Eine Europäerin mit Leib und Seele Porträt
Sabine Thillaye ist gebürtige Deutsche und Mitglied in Macrons Partei „En marche“. Sie hat am neuen Élysée-Vertrag mitgewirkt
Wenn es ein lebendiges Vorzeigebeispiel für das Versprechen von Präsident Emmanuel Macron bräuchte, mehr denn je auf die deutsch-französische Achse zu setzen, dann wäre sie das: Sabine Thillaye, in Frankreich lebende gebürtige Deutsche und Abgeordnete von Macrons Partei La République en marche. Verheiratet mit einem Franzosen und Mutter von drei binationalen Kindern bezeichnet sie sich selbst als Brückenbauerin zwischen den Kulturen: „Ich sage immer, ich lebe in FranceAllemagne“, beschreibt die redselige 59-Jährige selbst ihren Spagat.
Seit fast 35 Jahren lebt Thillaye in Saint-Cyr-sur-Loire bei Tours, wo sie sich als „überzeugte Europäerin“in einem proeuropäischen Verein engagierte. Für die Bewegung „Wir Bürger“kandidierte sie 2014 bei der Europawahl. Schon dort seien atypische Politiker-Profile gefragt gewesen, erzählt die gebürtige Remscheiderin. Genau das habe ihr auch bei Macrons Bewegung „En marche!“(„Vorwärts!“) gefallen, der sie 2016 beitrat. „Ich fand es toll, dass er sich ganz eindeutig für die europäische Integration einsetzte und sagte: Wir schämen uns nicht für Europa, sondern wollen dieses Projekt weiterführen und reformieren.“
„Fasziniert“habe sie zudem Macrons pragmatischer Ansatz, ideologische Kämpfe zwischen links und rechts beiseite zu lassen.
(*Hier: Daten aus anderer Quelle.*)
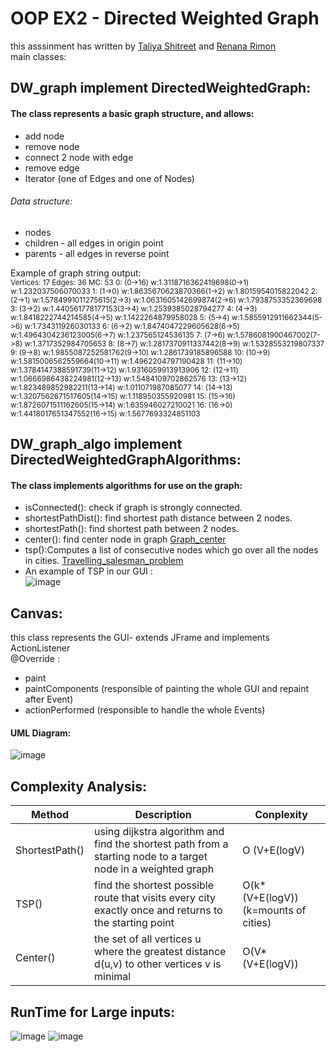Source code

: # OOP EX2 -  Directed Weighted Graph

this asssinment has written by [Taliya Shitreet](https://github.com/taliyashitreet "Profile") and  [Renana Rimon](https://github.com/renanarimon "Profile") <br />
main classes:

## DW_graph implement DirectedWeightedGraph:
#### The class represents a basic graph structure, and allows:

- add node
- remove node
- connect 2 node with edge
- remove edge
- Iterator (one of Edges and one of Nodes)
###### Data structure:
- nodes
- children - all edges in origin point
- parents - all edges in reverse point
 
Example of graph string output:<br />
<sub>
  Vertices: 17 Edges: 36 MC: 53
  0: (0->16) w:1.3118716362419698(0->1) w:1.232037506070033
  1: (1->0) w:1.8635670623870366(1->2) w:1.8015954015822042
  2: (2->1) w:1.5784991011275615(2->3) w:1.0631605142699874(2->6) w:1.7938753352369698
  3: (3->2) w:1.440561778177153(3->4) w:1.2539385028794277
  4: (4->3) w:1.8418222744214585(4->5) w:1.1422264879958028
  5: (5->4) w:1.5855912911662344(5->6) w:1.734311926030133
  6: (6->2) w:1.8474047229605628(6->5) w:1.4964304236123005(6->7) w:1.237565124536135
  7: (7->6) w:1.5786081900467002(7->8) w:1.3717352984705653
  8: (8->7) w:1.2817370911337442(8->9) w:1.5328553219807337
  9: (9->8) w:1.9855087252581762(9->10) w:1.2861739185896588
  10: (10->9) w:1.5815006562559664(10->11) w:1.4962204797190428
  11: (11->10) w:1.3784147388591739(11->12) w:1.9316059913913906
  12: (12->11) w:1.0666986438224981(12->13) w:1.5484109702862576
  13: (13->12) w:1.823489852982211(13->14) w:1.011071987085077
  14: (14->13) w:1.3207562671517605(14->15) w:1.118950355920981
  15: (15->16) w:1.8726071511162605(15->14) w:1.635946027210021
  16: (16->0) w:1.4418017651347552(16->15) w:1.5677693324851103
</sup>


## DW_graph_algo implement DirectedWeightedGraphAlgorithms:

#### The class implements algorithms for use on the graph:

- isConnected(): check if graph is strongly connected.
- shortestPathDist(): find shortest path distance between 2 nodes.
- shortestPath(): find shortest path between 2 nodes.
- center(): find center node in graph
  [Graph_center](https://en.wikipedia.org/wiki/Graph_center)
- tsp():Computes a list of consecutive nodes which go over all the nodes in cities. 
  [Travelling_salesman_problem](https://en.wikipedia.org/wiki/Travelling_salesman_problem)
- An example of TSP in our GUI : <br />
![image](https://user-images.githubusercontent.com/77111035/145706446-64a457dd-563f-4363-9f80-f8b257c44d55.png)


## Canvas:
this class represents the GUI- extends JFrame and implements ActionListener <br />
 @Override :
 - paint
 - paintComponents (responsible of painting the whole GUI and repaint after Event)
 - actionPerformed (responsible to handle the whole Events)
 #### UML Diagram:
![image](https://user-images.githubusercontent.com/77111035/145707659-a911c416-245f-464a-913e-d24fc4152e75.png)

## Complexity Analysis:
| Method       |Description                                                                                                     | Conplexity                           |
|--------------|----------------------------------------------------------------------------------------------------------------|--------------------------------------|
|ShortestPath()| using dijkstra algorithm and  find the shortest path from a starting node to a target node in a weighted graph | O (V+E(logV)                         | 
|TSP()         | find the shortest possible route that visits every city exactly once and returns to the starting point         | O(k*(V+E(logV)) (k=mounts of cities) |  
| Center()     | the set of all vertices u where the greatest distance d(u,v) to other vertices v is minimal                    |O(V*(V+E(logV))                       |      

## RunTime for Large inputs:
![image](https://user-images.githubusercontent.com/77111035/145707734-1dab7974-723d-4808-a9b5-8ebd2ee7e3cd.png)
![image](https://user-images.githubusercontent.com/77111035/145707772-00ae8d05-d873-4379-969f-32614104f0ca.png)
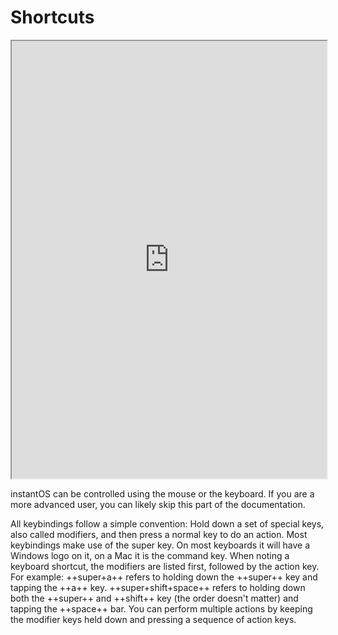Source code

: # Shortcuts

<div align="center">
    <iframe width="100%" height="700px" src="https://www.youtube.com/embed/VvEglk3jYvU" frameborder="10" allow="accelerometer; autoplay; encrypted-media; gyroscope; picture-in-picture" allowfullscreen></iframe>
</div>

instantOS can be controlled using the mouse or the keyboard.
If you are a more advanced user, you can likely skip this part of the documentation.

All keybindings follow a simple convention: Hold down a set of special keys,
also called modifiers, and then press a normal key to do an action. Most
keybindings make use of the super key. On most keyboards it will have a Windows
logo on it, on a Mac it is the command key.  When noting a keyboard shortcut,
the modifiers are listed first, followed by the action key. For example:
++super+a++ refers to holding down the ++super++ key and tapping the ++a++ key.
++super+shift+space++ refers to holding down both the ++super++ and ++shift++
key (the order doesn't matter) and tapping the ++space++ bar. You can perform
multiple actions by keeping the modifier keys held down and pressing a sequence
of action keys.

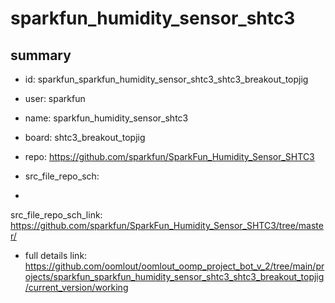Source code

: # sparkfun_humidity_sensor_shtc3
 
## summary 
* id: sparkfun_sparkfun_humidity_sensor_shtc3_shtc3_breakout_topjig
* user: sparkfun
* name: sparkfun_humidity_sensor_shtc3
* board: shtc3_breakout_topjig
* repo: https://github.com/sparkfun/SparkFun_Humidity_Sensor_SHTC3



* src_file_repo_sch: 
*
 src_file_repo_sch_link: https://github.com/sparkfun/SparkFun_Humidity_Sensor_SHTC3/tree/master/
* full details link: https://github.com/oomlout/oomlout_oomp_project_bot_v_2/tree/main/projects/sparkfun_sparkfun_humidity_sensor_shtc3_shtc3_breakout_topjig/current_version/working  






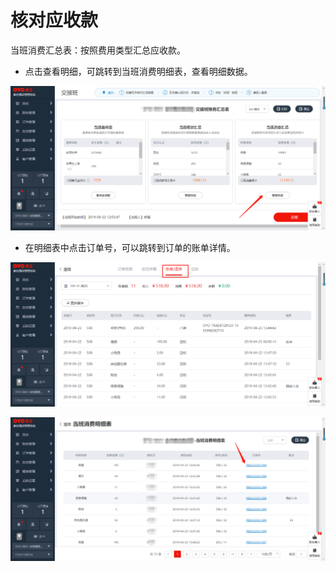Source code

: # 核对应收款

当班消费汇总表：按照费用类型汇总应收款。

* 点击查看明细，可跳转到当班消费明细表，查看明细数据。

![](../../../.gitbook/assets/image%20%28630%29.png)

* 在明细表中点击订单号，可以跳转到订单的账单详情。

![](../../../.gitbook/assets/image%20%28568%29.png)

![](../../../.gitbook/assets/image%20%282%29.png)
Vielleicht spielte dabei ihr Deutschsein eine Rolle, so Thillaye: „Die deutsche Politik ist mehr auf Konsens ausgerichtet, weil es immer Koalitionsregierungen gab.“Bei den Parlamentswahlen im Juni 2017, kurz nach Macrons Wahl zum Präsidenten, zog sie mit 58,29 Prozent in die Nationalversammlung ein. „Eine Ehre“, sagt Thillaye.
Dort ist sie nicht nur Präsidentin der Kommission für europäische Angelegenheiten, sondern leitet gemeinsam mit ihrem französischen Parteifreund Christophe Arend und dem deutschen Bundestagsabgeordneten Andreas Jung (CDU) die deutsch-französische parlamentarische Arbeitsgruppe, die am 22. Januar 2018 gegründet wurde. Anlass war das 55. Jubiläum des ÉlyséeVertrags, jenes historischen bilateralen Freundschaftsvertrags, der morgen bei einer Zeremonie mit Präsident Macron und Bundeskanzlerin Angela Merkel in Aachen erneuert wird.
Parallel zu diesem „Aachener Vertrag“ entsteht ein deutsch-französisches Parlamentsabkommen, das dessen Einhaltung durch die Regierungen kontrollieren soll. Es verfestigt auf eine in dieser Form weltweit einzigartige Weise die Zusammenarbeit zweier nationaler Parlamente. Für dessen Ausarbeitung war wiederum Thillayes Arbeitsgruppe zuständig. Ging es bei der Unterzeichnung des Vertrags 1963 noch um die Aussöhnung ehemaliger Kriegsfeinde, so stehen Deutschland und Frankreich heute vor anderen Herausforderungen. Sie sagt: „Wir müssen eine Streitkultur finden. Ja, es gibt Unterschiede zwischen unseren Ländern, aber wir können über alles diskutieren.“Dafür müsse man aber die rosarote deutsch-französische Brille absetzen und lieber ab und zu die des anderen aufsetzen. Eine Übung, die sie selbst tagtäglich macht.